### Material provided ###
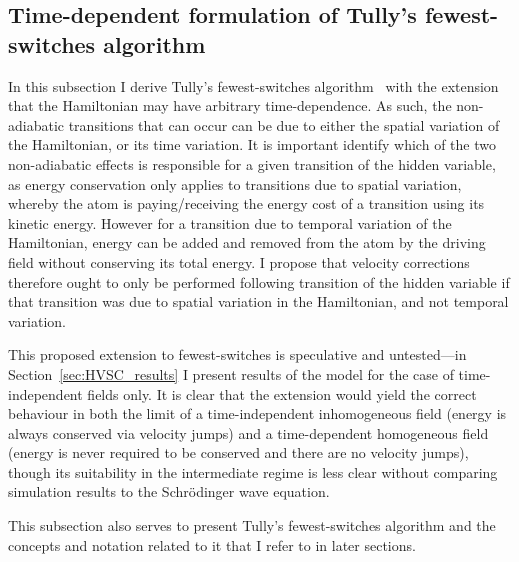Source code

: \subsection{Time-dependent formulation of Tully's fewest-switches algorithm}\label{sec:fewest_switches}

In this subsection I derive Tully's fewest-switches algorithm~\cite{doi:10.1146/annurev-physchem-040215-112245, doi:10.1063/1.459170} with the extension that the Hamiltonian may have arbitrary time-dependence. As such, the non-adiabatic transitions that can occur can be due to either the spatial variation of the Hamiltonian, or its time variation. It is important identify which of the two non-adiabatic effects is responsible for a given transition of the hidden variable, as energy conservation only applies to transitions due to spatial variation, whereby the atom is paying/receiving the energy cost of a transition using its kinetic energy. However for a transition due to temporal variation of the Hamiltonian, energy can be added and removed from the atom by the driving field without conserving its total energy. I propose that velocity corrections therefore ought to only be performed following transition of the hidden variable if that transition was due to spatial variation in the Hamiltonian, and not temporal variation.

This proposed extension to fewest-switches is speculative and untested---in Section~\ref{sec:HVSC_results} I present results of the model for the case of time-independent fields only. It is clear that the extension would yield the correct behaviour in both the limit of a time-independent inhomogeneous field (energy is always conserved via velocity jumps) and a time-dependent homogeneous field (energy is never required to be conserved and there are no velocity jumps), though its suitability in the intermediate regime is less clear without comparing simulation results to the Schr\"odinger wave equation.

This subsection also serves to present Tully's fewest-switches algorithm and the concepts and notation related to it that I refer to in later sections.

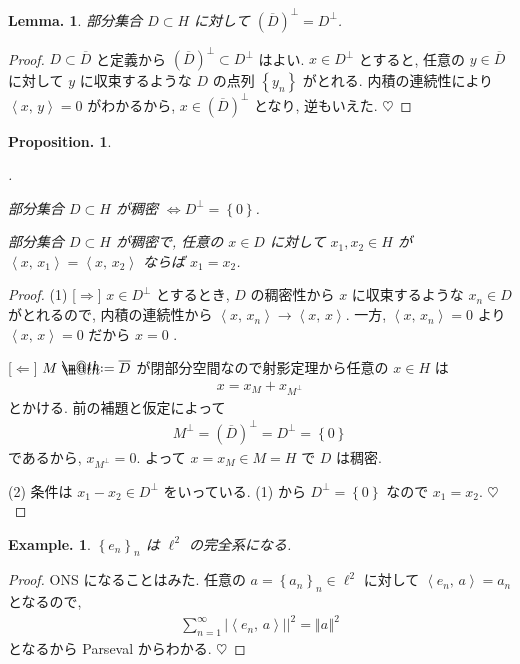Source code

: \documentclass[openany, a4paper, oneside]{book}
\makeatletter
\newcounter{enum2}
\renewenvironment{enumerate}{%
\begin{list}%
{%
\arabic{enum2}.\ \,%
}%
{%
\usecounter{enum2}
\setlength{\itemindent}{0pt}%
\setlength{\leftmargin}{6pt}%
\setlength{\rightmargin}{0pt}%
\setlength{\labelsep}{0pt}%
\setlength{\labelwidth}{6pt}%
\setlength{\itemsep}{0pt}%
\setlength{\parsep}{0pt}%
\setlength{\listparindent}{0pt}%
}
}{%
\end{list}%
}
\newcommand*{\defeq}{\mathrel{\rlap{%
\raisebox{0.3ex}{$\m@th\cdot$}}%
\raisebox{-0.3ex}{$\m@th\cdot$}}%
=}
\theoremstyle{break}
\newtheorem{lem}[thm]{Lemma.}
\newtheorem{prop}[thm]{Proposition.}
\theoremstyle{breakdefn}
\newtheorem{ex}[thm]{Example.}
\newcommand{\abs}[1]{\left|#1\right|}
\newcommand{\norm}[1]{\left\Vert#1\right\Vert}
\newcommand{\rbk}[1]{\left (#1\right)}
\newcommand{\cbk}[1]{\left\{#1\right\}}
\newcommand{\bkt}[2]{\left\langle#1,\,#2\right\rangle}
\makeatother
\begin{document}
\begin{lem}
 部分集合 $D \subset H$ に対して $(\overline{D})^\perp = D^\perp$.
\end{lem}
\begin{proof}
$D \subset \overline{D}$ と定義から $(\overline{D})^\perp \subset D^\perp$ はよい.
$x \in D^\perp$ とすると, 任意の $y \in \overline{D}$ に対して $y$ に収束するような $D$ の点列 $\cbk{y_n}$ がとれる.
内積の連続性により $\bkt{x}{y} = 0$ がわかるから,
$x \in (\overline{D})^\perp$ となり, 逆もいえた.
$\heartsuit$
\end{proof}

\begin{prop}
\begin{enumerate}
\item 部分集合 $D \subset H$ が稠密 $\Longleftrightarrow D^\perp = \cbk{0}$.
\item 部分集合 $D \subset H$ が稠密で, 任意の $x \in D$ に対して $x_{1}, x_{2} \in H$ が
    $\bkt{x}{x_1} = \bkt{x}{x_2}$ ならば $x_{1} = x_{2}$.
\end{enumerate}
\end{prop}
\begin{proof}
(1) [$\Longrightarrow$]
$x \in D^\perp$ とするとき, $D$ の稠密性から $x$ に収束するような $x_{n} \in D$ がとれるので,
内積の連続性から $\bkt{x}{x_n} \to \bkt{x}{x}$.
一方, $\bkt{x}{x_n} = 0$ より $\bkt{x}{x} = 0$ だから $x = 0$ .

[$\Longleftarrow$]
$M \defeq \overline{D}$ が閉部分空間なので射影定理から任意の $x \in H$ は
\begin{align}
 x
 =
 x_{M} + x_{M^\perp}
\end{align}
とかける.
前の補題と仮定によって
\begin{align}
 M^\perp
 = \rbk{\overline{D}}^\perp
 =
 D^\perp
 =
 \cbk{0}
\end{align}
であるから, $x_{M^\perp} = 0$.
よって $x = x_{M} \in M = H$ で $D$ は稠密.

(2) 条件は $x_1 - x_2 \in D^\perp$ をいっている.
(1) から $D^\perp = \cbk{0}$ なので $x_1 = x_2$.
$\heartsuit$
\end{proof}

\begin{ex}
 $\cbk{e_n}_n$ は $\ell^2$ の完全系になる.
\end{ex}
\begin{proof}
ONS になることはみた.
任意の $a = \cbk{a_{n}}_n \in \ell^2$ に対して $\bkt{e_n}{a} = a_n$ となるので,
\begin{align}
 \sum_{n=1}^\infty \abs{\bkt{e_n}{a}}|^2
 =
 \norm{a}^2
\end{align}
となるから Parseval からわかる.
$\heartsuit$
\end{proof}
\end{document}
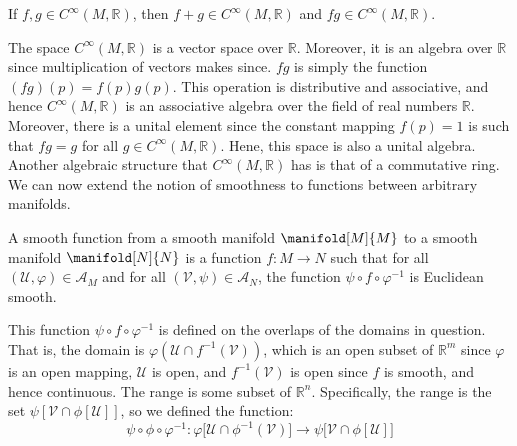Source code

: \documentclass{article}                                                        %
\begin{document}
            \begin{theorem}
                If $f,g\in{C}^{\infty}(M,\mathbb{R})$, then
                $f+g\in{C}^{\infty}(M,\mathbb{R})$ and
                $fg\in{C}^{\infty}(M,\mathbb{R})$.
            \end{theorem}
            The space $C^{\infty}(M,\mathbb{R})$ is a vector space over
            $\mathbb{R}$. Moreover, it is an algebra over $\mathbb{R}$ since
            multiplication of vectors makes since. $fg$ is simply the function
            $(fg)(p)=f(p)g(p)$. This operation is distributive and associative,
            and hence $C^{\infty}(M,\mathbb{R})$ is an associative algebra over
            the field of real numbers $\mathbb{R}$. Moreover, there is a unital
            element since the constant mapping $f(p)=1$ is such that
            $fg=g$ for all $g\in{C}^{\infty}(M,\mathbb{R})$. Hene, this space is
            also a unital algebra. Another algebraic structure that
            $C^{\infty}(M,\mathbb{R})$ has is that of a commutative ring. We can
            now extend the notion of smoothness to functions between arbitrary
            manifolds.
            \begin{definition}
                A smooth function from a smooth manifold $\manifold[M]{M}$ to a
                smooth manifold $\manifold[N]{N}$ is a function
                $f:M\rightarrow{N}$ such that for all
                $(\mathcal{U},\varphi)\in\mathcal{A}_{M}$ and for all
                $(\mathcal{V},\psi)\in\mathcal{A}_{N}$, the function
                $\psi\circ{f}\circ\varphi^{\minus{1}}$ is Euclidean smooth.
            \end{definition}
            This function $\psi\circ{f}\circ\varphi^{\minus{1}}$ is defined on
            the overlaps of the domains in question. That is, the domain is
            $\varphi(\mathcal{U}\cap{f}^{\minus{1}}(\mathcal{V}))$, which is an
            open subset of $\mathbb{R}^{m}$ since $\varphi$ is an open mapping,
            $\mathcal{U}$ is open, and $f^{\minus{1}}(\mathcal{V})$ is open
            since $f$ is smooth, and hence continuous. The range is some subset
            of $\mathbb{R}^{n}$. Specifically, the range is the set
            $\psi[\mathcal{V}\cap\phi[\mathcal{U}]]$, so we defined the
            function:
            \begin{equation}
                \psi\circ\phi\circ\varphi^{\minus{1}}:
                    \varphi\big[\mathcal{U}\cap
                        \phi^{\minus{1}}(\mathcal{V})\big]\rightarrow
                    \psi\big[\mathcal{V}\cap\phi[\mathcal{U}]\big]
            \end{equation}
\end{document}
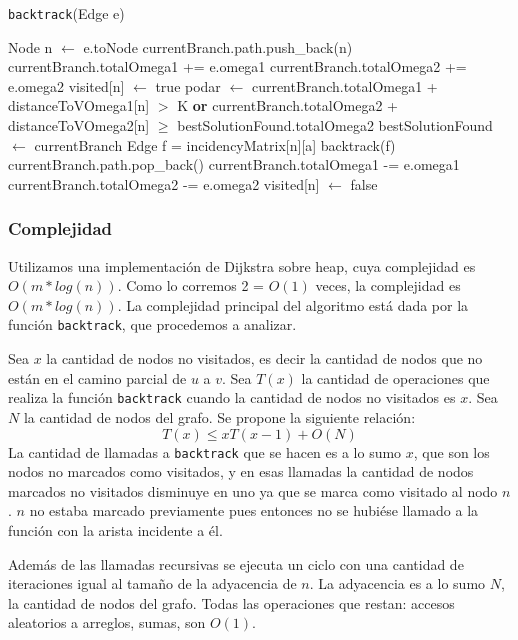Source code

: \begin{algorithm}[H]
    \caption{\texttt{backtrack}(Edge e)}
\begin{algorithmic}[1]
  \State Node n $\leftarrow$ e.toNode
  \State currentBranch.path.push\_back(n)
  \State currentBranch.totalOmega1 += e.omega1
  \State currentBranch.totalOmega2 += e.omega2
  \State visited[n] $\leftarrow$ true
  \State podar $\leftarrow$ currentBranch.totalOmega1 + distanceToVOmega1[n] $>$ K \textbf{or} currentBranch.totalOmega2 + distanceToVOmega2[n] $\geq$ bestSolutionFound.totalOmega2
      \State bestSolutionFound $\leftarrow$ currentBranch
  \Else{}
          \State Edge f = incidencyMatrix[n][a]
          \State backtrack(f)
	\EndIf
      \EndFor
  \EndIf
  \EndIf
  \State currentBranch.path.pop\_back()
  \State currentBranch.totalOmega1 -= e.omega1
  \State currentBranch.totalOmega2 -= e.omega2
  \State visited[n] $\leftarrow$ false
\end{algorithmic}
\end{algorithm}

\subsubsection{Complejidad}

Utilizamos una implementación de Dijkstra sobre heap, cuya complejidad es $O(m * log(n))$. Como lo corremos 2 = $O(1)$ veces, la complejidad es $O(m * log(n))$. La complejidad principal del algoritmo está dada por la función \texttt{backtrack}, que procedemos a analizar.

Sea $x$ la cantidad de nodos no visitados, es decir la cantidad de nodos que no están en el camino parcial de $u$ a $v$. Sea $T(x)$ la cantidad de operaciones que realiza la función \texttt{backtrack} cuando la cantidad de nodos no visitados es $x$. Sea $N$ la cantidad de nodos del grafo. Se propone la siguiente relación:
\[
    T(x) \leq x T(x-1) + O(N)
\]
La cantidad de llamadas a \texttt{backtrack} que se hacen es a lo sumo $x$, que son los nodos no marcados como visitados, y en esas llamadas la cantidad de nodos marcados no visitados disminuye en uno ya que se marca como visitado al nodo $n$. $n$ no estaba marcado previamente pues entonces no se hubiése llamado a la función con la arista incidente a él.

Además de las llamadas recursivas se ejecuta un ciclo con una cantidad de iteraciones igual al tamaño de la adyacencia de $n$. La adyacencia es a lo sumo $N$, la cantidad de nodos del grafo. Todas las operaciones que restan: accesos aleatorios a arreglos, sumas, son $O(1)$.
###
## What you are asked to do
Counting only lines that hold the word "enumerate", state how many there are in the data. Write the number alone.

## Solution
3